Silent Minority Levies Huge Fines On Tennessee Residents - And Response (2)

Friday, June 14, 2013

Starting Jan. 1, 2015, it shall be illegal to put aluminum cans and or plastic bottles in your garbage can. Fines start at $100 per violation to $5,000 per violation. This was reported under the outdoor section of Chattanoogan.com on Thursday.  Senate bill 941 and house bill 945 was signed into law by Governor Haslam on this date.  The Southeast Recycling Development Council were pleased that the governor took their side on this law.

This is the first I ever heard of it. Yet a majority of your elected officials have decided to monitor your garbage, with ticket book in hand, ready to bring down the heavy hand of the law on any of you elderly folks who accidentally drop a Mayfield's milk bottle in your garbage can. I say elderly, because, I am one and I for one would have a difficult time remembering that a pet 6 bottle can't be mixed with pet 4 plastics or something like that. I just don't think I can keep it straight. 

I wonder if any of those legislators who voted this in was out to dinner with those recycling council members who were so pleased to see this money grubbing law go into effect?  Like I said, first I heard about it, it's a law.

Harry Presley

Chattanooga

* * *

As ridiculous as this FTR (Failure To Recycle) notification sounds, it becomes exponentially so when you consider that glass, which is without doubt the most easily recycled commodity, is not picked up by curbside recycling. It's not allowed to be picked up. A vestigial appendage of the Littlefield Disappointment.

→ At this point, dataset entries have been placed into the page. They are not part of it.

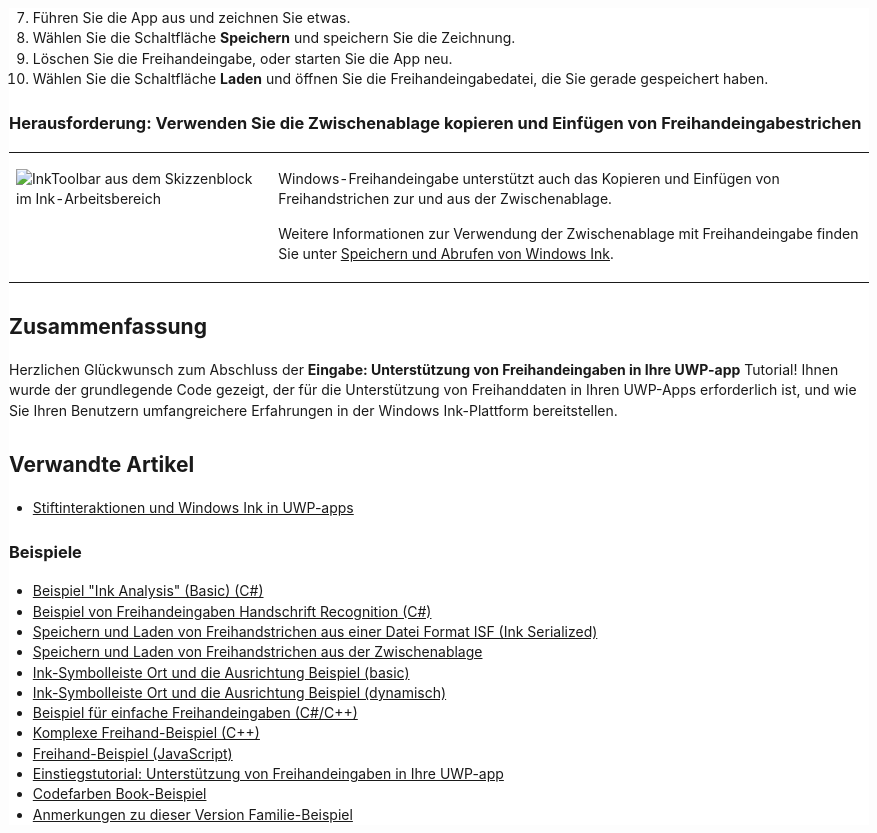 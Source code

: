 7. Führen Sie die App aus und zeichnen Sie etwas.
8. Wählen Sie die Schaltfläche **Speichern** und speichern Sie die Zeichnung.
9. Löschen Sie die Freihandeingabe, oder starten Sie die App neu.
10. Wählen Sie die Schaltfläche **Laden** und öffnen Sie die Freihandeingabedatei, die Sie gerade gespeichert haben.

### <a name="challenge-use-the-clipboard-to-copy-and-paste-ink-strokes"></a>Herausforderung: Verwenden Sie die Zwischenablage kopieren und Einfügen von Freihandeingabestrichen 
<table class="wdg-noborder">
<tr>
<td>

![InkToolbar aus dem Skizzenblock im Ink-Arbeitsbereich](images/challenge-icon.png)

</td>

<td>

Windows-Freihandeingabe unterstützt auch das Kopieren und Einfügen von Freihandstrichen zur und aus der Zwischenablage.

Weitere Informationen zur Verwendung der Zwischenablage mit Freihandeingabe finden Sie unter [Speichern und Abrufen von Windows Ink](save-and-load-ink.md).

</td>
</tr>
</table>

## <a name="summary"></a>Zusammenfassung

Herzlichen Glückwunsch zum Abschluss der **Eingabe: Unterstützung von Freihandeingaben in Ihre UWP-app** Tutorial! Ihnen wurde der grundlegende Code gezeigt, der für die Unterstützung von Freihanddaten in Ihren UWP-Apps erforderlich ist, und wie Sie Ihren Benutzern umfangreichere Erfahrungen in der Windows Ink-Plattform bereitstellen.

## <a name="related-articles"></a>Verwandte Artikel

* [Stiftinteraktionen und Windows Ink in UWP-apps](pen-and-stylus-interactions.md)

### <a name="samples"></a>Beispiele

* [Beispiel "Ink Analysis" (Basic) (C#)](https://github.com/MicrosoftDocs/windows-topic-specific-samples/archive/uwp-ink-analysis-basic.zip)
* [Beispiel von Freihandeingaben Handschrift Recognition (C#)](https://github.com/MicrosoftDocs/windows-topic-specific-samples/archive/uwp-ink-handwriting-reco.zip)
* [Speichern und Laden von Freihandstrichen aus einer Datei Format ISF (Ink Serialized)](https://github.com/MicrosoftDocs/windows-topic-specific-samples/archive/uwp-ink-store.zip)
* [Speichern und Laden von Freihandstrichen aus der Zwischenablage](https://github.com/MicrosoftDocs/windows-topic-specific-samples/archive/uwp-ink-store-clipboard.zip)
* [Ink-Symbolleiste Ort und die Ausrichtung Beispiel (basic)](https://github.com/MicrosoftDocs/windows-topic-specific-samples/archive/uwp-ink-toolbar-handedness.zip)
* [Ink-Symbolleiste Ort und die Ausrichtung Beispiel (dynamisch)](https://github.com/MicrosoftDocs/windows-topic-specific-samples/archive/uwp-ink-toolbar-handedness-dynamic.zip)
* [Beispiel für einfache Freihandeingaben (C#/C++)](https://go.microsoft.com/fwlink/p/?LinkID=620312)
* [Komplexe Freihand-Beispiel (C++)](https://go.microsoft.com/fwlink/p/?LinkID=620314)
* [Freihand-Beispiel (JavaScript)](https://go.microsoft.com/fwlink/p/?LinkID=620308)
* [Einstiegstutorial: Unterstützung von Freihandeingaben in Ihre UWP-app](https://aka.ms/appsample-ink)
* [Codefarben Book-Beispiel](https://aka.ms/cpubsample-coloringbook)
* [Anmerkungen zu dieser Version Familie-Beispiel](https://aka.ms/cpubsample-familynotessample)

  This is so "Bloomberg-esque" it will be difficult, if not impossible to enforce. The "garbage gum-shoes" or the "discard dignitaries" will be out in force, surreptitiously shadowing municipal refuse collectors, pulling them over whenever a suspicious "crumple" is heard when the mighty grappling arm tilts and shimmies.

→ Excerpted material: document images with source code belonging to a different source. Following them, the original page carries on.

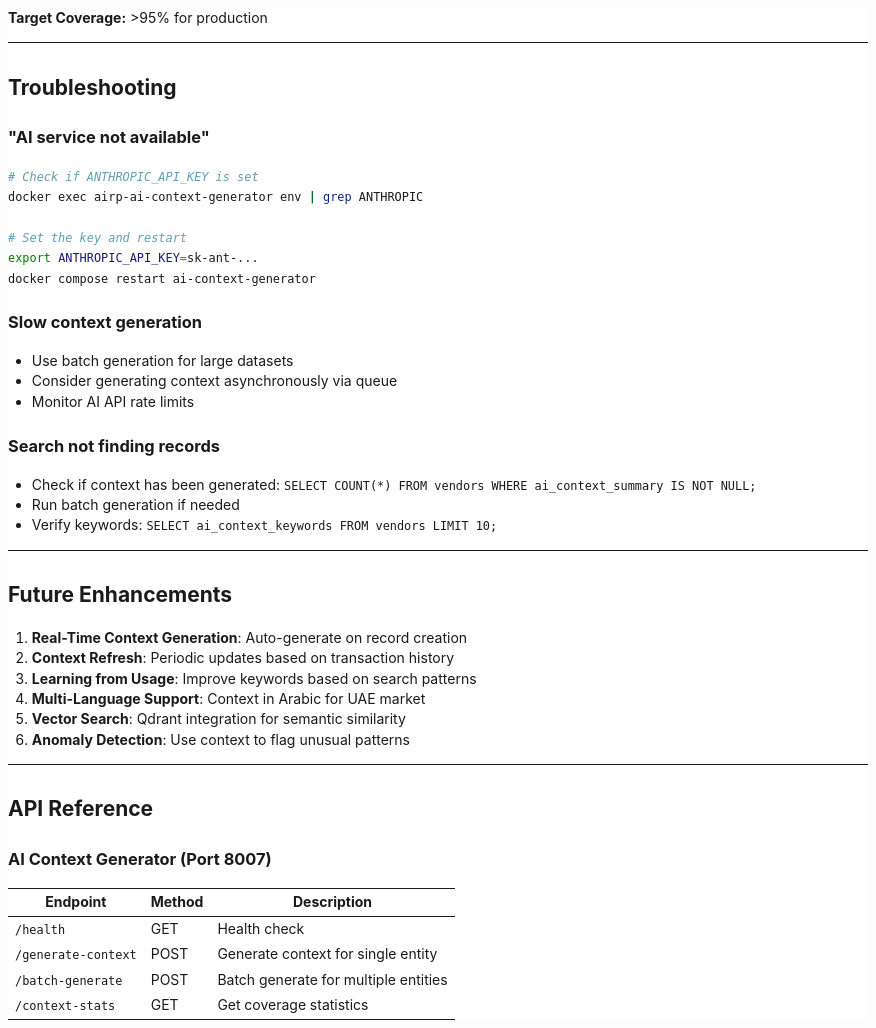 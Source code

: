 **Target Coverage:** >95% for production

---

## **Troubleshooting**

### **"AI service not available"**

```bash
# Check if ANTHROPIC_API_KEY is set
docker exec airp-ai-context-generator env | grep ANTHROPIC

# Set the key and restart
export ANTHROPIC_API_KEY=sk-ant-...
docker compose restart ai-context-generator
```

### **Slow context generation**

- Use batch generation for large datasets
- Consider generating context asynchronously via queue
- Monitor AI API rate limits

### **Search not finding records**

- Check if context has been generated: `SELECT COUNT(*) FROM vendors WHERE ai_context_summary IS NOT NULL;`
- Run batch generation if needed
- Verify keywords: `SELECT ai_context_keywords FROM vendors LIMIT 10;`

---

## **Future Enhancements**

1. **Real-Time Context Generation**: Auto-generate on record creation
2. **Context Refresh**: Periodic updates based on transaction history
3. **Learning from Usage**: Improve keywords based on search patterns
4. **Multi-Language Support**: Context in Arabic for UAE market
5. **Vector Search**: Qdrant integration for semantic similarity
6. **Anomaly Detection**: Use context to flag unusual patterns

---

## **API Reference**

### **AI Context Generator (Port 8007)**

| Endpoint | Method | Description |
|----------|--------|-------------|
| `/health` | GET | Health check |
| `/generate-context` | POST | Generate context for single entity |
| `/batch-generate` | POST | Batch generate for multiple entities |
| `/context-stats` | GET | Get coverage statistics |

  How these stately trash-pickers propose to identify wanton and formidable transgressors without becoming ankle-deep in kitty litter and week-old banana peels is a curious conundrum. Taking this a step further, who will police the literally hundreds of thousands of public refuse receptacles around the state. Will the garbage gendarmes lurk around your campfire in public parks? Will Governor Haslam entreat the NSA to expand their illicit surveillance upon an unsuspecting public and gaze from space those who violate this near-felony offense?

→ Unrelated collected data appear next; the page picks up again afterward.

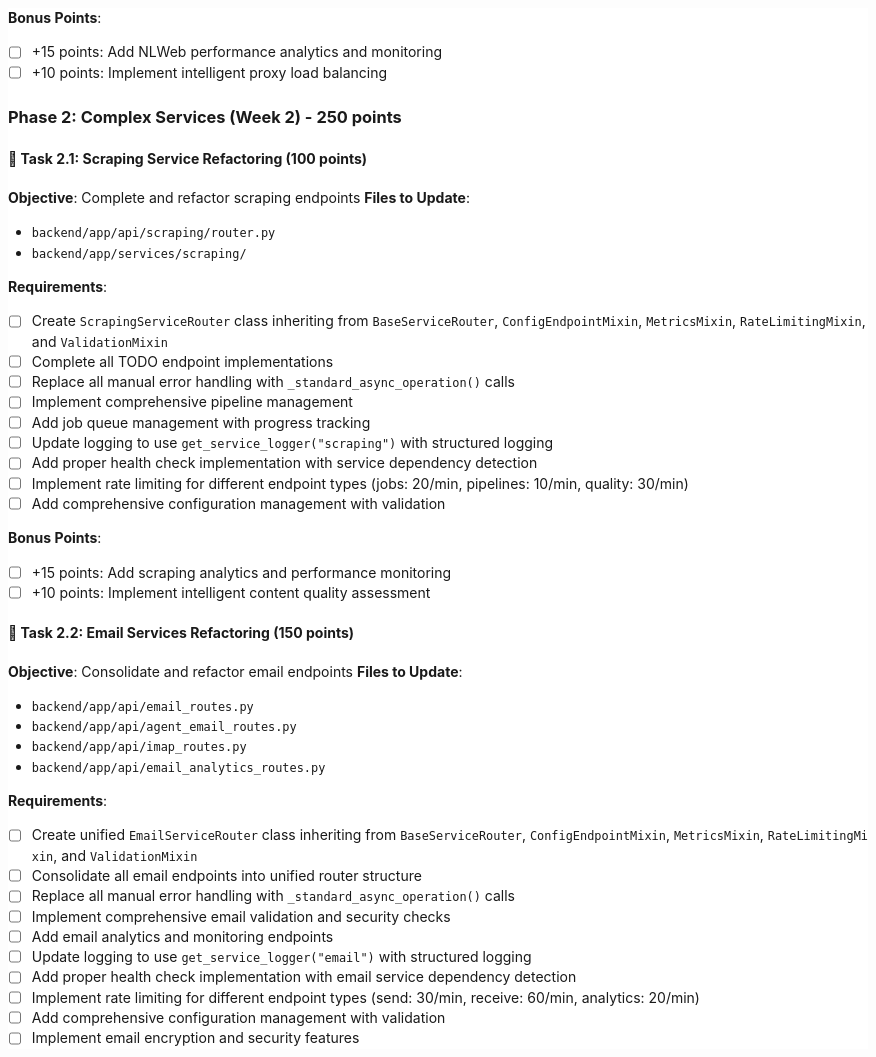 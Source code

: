 **Bonus Points**:

- [ ] +15 points: Add NLWeb performance analytics and monitoring
- [ ] +10 points: Implement intelligent proxy load balancing

### Phase 2: Complex Services (Week 2) - 250 points

#### 🎯 Task 2.1: Scraping Service Refactoring (100 points)

**Objective**: Complete and refactor scraping endpoints
**Files to Update**:

- `backend/app/api/scraping/router.py`
- `backend/app/services/scraping/`

**Requirements**:

- [ ] Create `ScrapingServiceRouter` class inheriting from `BaseServiceRouter`, `ConfigEndpointMixin`, `MetricsMixin`, `RateLimitingMixin`, and `ValidationMixin`
- [ ] Complete all TODO endpoint implementations
- [ ] Replace all manual error handling with `_standard_async_operation()` calls
- [ ] Implement comprehensive pipeline management
- [ ] Add job queue management with progress tracking
- [ ] Update logging to use `get_service_logger("scraping")` with structured logging
- [ ] Add proper health check implementation with service dependency detection
- [ ] Implement rate limiting for different endpoint types (jobs: 20/min, pipelines: 10/min, quality: 30/min)
- [ ] Add comprehensive configuration management with validation

**Bonus Points**:

- [ ] +15 points: Add scraping analytics and performance monitoring
- [ ] +10 points: Implement intelligent content quality assessment

#### 🎯 Task 2.2: Email Services Refactoring (150 points)

**Objective**: Consolidate and refactor email endpoints
**Files to Update**:

- `backend/app/api/email_routes.py`
- `backend/app/api/agent_email_routes.py`
- `backend/app/api/imap_routes.py`
- `backend/app/api/email_analytics_routes.py`

**Requirements**:

- [ ] Create unified `EmailServiceRouter` class inheriting from `BaseServiceRouter`, `ConfigEndpointMixin`, `MetricsMixin`, `RateLimitingMixin`, and `ValidationMixin`
- [ ] Consolidate all email endpoints into unified router structure
- [ ] Replace all manual error handling with `_standard_async_operation()` calls
- [ ] Implement comprehensive email validation and security checks
- [ ] Add email analytics and monitoring endpoints
- [ ] Update logging to use `get_service_logger("email")` with structured logging
- [ ] Add proper health check implementation with email service dependency detection
- [ ] Implement rate limiting for different endpoint types (send: 30/min, receive: 60/min, analytics: 20/min)
- [ ] Add comprehensive configuration management with validation
- [ ] Implement email encryption and security features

  Will those who add broken knives, used and rusty razor blades, spent box cutters or tin can lids to their garbage bags then be considered dangerous contributing offenders because an Arian rubbish inspector cuts a pinky plying their way through your trash in an effort to indict you? Will whole families be harassed because they toss out empty-but-open maple syrup bottles (non-recyclable, of course) into each trash bag to deter this sticky privacy invasion? Perhaps leaving your trash bags in the sun for a week allowing the contents to truly ripen will inhibit anyone from applying for this prestigious inspection avocation.

  If you're already fraud-conscious and remove all identification from your magazines, periodicals and envelopes, how will the dunghill narcs identify your rejectamenta at the landfill? By finger-printing the mason jar in comparatively close proximity to the unconsciously discarded Double Cola can? And how will a judge convict anyone who simply claims no knowledge of the offending discard? That seems to work in Washington, these days.

  A corollary to "dumpster diver" has just been inducted into the American lexicon by the Tennessee legislature. Did they have foresight to include small business and apartment complexes, given the majority of small business do not separate their recycled materials. Will Waste Management become an unwilling collaborator if they fail to inform the literal litter lawmen for failing to snitch on offending business and apartment using communal dumpsters?

  Other states offer compensation for turning in recyclable materials. It might have dawned on our forward-thinking state representatives to try a carrot instead of first applying the knee-jerk stick. But I would be delusional imagining anything less of our state governing body than to take a chance of lessening the likelihood of diminished campaign contributions from PACs and environmental special interest. How could it be anything else considering the secrecy of this entire legislative (and unenforceable) act.

  I wonder what the going wage is for a trash-picker these days?

David D. Fihn, Sr. 

* * * 

Cutesy alliteration and meaningless hyperbole aside, it sounds like a couple letter writers don't wish to recycle. Thing is, almost any doofus can do it because I'm living proof. I have a separate can for plastics and such and every other Wednesday it gets picked up. You can go the the city website and search under recycling to get the details. 

No, they don't do glass curbside, but they do take it, as well as batteries, newsprint, cardboard, and other things at any of the five recycling centers around town. 

I'm not sure how this will be enforced, but if you recycle all of those beer and soda cans and plastic bottles (#1-#7) like I do, it really won't matter.